Start of ENTRIES SUPPLIED

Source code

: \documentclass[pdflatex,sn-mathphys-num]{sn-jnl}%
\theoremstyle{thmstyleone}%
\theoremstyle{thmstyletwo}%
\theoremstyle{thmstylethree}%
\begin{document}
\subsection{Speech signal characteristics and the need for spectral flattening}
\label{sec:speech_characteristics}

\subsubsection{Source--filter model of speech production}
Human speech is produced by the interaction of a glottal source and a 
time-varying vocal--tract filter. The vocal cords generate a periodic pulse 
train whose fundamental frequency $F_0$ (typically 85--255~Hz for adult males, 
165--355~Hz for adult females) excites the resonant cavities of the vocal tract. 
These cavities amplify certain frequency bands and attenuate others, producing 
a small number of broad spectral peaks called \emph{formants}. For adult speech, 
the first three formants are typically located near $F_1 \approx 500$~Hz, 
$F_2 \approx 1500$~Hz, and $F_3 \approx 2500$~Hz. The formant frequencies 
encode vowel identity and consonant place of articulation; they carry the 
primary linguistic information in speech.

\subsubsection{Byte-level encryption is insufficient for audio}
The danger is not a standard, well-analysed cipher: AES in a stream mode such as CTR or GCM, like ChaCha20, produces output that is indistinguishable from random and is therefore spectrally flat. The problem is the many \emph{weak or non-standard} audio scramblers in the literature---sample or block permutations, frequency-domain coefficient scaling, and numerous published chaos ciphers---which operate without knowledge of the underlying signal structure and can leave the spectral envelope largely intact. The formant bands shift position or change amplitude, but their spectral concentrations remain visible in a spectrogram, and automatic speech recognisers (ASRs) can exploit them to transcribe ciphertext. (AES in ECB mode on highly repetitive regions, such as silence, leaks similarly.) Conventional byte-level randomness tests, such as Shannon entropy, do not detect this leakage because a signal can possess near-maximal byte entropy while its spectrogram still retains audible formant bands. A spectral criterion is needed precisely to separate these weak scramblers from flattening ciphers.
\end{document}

End of ENTRIES SUPPLIED

* **WHAT TO WORK ON**:
Your answer should consist solely of the lines above from the line with "signal characteristics and" to the line with "encryption is insufficient", both included, reproduced exactly.

* **YOUR SOLUTION**:
\subsection{Speech signal characteristics and the need for spectral flattening}
\label{sec:speech_characteristics}

\subsubsection{Source--filter model of speech production}
Human speech is produced by the interaction of a glottal source and a 
time-varying vocal--tract filter. The vocal cords generate a periodic pulse 
train whose fundamental frequency $F_0$ (typically 85--255~Hz for adult males, 
165--355~Hz for adult females) excites the resonant cavities of the vocal tract. 
These cavities amplify certain frequency bands and attenuate others, producing 
a small number of broad spectral peaks called \emph{formants}. For adult speech, 
the first three formants are typically located near $F_1 \approx 500$~Hz, 
$F_2 \approx 1500$~Hz, and $F_3 \approx 2500$~Hz. The formant frequencies 
encode vowel identity and consonant place of articulation; they carry the 
primary linguistic information in speech.

\subsubsection{Byte-level encryption is insufficient for audio}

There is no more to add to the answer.